The impact of falling home prices on aggregate senior equity levels has been partially offset by the demographic growth of the senior population and its lower mortgage debt levels relative to the rest of the population. The level of senior home equity has fallen by 18 percent from peak levels, compared to a 31 percent decline for the total population of homeowners.
“This data shows us that the home equity is still an important component of total wealth for seniors. As such, this equity will be increasingly important to help seniors fund longevity as they outlive the generations before them,” said Peter Bell, president of the National Reverse Mortgage Lenders Association (NRMLA).

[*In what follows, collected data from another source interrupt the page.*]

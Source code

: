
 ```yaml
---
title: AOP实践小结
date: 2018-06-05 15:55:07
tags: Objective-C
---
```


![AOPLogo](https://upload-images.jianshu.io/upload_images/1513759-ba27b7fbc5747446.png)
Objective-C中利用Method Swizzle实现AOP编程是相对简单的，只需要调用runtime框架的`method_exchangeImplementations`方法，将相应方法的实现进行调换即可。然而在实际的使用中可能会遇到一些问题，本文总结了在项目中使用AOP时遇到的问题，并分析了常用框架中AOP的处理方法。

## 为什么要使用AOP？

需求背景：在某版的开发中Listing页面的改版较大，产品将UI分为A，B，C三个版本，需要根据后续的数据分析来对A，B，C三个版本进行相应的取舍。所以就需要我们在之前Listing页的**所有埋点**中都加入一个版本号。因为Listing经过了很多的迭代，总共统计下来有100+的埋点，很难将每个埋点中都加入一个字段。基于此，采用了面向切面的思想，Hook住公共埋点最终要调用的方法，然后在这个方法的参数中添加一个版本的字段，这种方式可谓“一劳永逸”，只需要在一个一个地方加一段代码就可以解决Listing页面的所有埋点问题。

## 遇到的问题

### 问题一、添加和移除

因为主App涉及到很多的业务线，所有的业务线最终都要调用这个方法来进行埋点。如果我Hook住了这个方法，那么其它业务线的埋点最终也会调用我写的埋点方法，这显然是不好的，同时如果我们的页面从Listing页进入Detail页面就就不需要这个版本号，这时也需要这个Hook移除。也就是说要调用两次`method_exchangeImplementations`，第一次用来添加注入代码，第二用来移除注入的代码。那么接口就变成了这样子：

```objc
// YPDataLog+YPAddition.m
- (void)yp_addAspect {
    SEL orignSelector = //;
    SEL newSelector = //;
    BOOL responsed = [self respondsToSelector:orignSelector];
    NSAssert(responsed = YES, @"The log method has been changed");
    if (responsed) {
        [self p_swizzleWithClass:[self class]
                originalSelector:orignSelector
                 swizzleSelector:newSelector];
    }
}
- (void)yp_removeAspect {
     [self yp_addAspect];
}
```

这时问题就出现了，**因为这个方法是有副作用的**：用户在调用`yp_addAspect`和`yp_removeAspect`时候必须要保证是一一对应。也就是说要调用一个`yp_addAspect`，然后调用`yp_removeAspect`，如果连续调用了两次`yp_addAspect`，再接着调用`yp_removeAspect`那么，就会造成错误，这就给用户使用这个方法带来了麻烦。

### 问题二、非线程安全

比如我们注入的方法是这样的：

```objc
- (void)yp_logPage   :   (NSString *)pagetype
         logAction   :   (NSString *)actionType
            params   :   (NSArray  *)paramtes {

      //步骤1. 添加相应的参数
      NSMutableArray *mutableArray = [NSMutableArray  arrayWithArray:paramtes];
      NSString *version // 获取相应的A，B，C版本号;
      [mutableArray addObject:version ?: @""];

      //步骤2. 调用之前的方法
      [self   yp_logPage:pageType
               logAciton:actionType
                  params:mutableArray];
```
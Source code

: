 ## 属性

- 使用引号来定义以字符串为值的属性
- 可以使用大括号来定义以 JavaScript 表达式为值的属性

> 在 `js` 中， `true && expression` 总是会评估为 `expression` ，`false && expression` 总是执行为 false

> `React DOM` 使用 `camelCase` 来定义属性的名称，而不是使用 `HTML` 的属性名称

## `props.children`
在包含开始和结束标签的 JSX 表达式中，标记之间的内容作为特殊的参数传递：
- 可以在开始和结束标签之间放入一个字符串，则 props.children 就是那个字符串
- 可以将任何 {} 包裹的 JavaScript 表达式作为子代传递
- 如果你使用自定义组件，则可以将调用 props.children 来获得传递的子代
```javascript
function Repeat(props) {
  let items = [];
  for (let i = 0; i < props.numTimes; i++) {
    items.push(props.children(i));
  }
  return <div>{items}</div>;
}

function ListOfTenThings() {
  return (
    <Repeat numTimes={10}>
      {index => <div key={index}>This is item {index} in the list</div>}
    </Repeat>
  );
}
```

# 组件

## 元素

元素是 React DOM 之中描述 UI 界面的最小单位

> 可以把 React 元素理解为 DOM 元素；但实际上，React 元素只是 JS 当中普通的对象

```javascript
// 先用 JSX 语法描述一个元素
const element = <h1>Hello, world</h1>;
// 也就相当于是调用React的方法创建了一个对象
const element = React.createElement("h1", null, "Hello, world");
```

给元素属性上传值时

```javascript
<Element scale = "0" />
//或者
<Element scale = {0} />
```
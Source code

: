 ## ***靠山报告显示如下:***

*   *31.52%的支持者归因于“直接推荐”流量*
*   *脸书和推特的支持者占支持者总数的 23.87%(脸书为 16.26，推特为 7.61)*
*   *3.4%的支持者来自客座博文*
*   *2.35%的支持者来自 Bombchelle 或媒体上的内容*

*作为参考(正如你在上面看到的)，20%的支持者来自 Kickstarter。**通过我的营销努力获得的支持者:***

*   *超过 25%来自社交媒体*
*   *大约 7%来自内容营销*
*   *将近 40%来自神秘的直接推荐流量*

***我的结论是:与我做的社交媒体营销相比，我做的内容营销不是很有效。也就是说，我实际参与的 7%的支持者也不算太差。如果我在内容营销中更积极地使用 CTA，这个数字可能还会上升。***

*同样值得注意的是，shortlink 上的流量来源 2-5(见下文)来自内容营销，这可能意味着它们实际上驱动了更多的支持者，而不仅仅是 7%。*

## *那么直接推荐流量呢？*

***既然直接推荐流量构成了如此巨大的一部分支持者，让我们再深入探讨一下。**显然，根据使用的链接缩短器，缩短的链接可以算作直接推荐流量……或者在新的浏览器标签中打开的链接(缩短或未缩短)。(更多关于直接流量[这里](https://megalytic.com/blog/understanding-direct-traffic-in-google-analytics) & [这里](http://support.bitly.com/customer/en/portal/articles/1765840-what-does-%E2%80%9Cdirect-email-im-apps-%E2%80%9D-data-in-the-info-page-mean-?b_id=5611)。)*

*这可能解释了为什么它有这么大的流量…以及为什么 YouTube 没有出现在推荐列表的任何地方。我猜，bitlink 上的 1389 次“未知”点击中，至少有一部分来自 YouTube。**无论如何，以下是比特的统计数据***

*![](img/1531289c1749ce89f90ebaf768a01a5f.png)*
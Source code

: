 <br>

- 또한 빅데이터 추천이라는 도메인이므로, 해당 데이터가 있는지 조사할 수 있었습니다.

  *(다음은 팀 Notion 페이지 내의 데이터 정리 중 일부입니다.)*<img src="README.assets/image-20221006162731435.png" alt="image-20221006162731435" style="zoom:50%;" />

National home prices and mortgage debt levels indicate a stabilizing of the RMMI. After a slight uptick in the third quarter, housing prices fell again in the fourth quarter, according to Federal Housing Finance Authority (FHFA) index data. The RMMI fell to 157.7 in the fourth quarter of 2010 (the RMMI is indexed to Q1 2000), 0.3 percent lower than the preceding quarter’s level and 18 percent below the fourth quater of 2006 peak. Based on RiskSpan’s analysis of FHFA and U.S. Census Bureau data, the aggregate value of senior housing fell by $15 billion to $4.3 trillion, while senior mortgage debt levels fell by $4 billion, resulting in an $11 billion reduction in the level of senior home equity.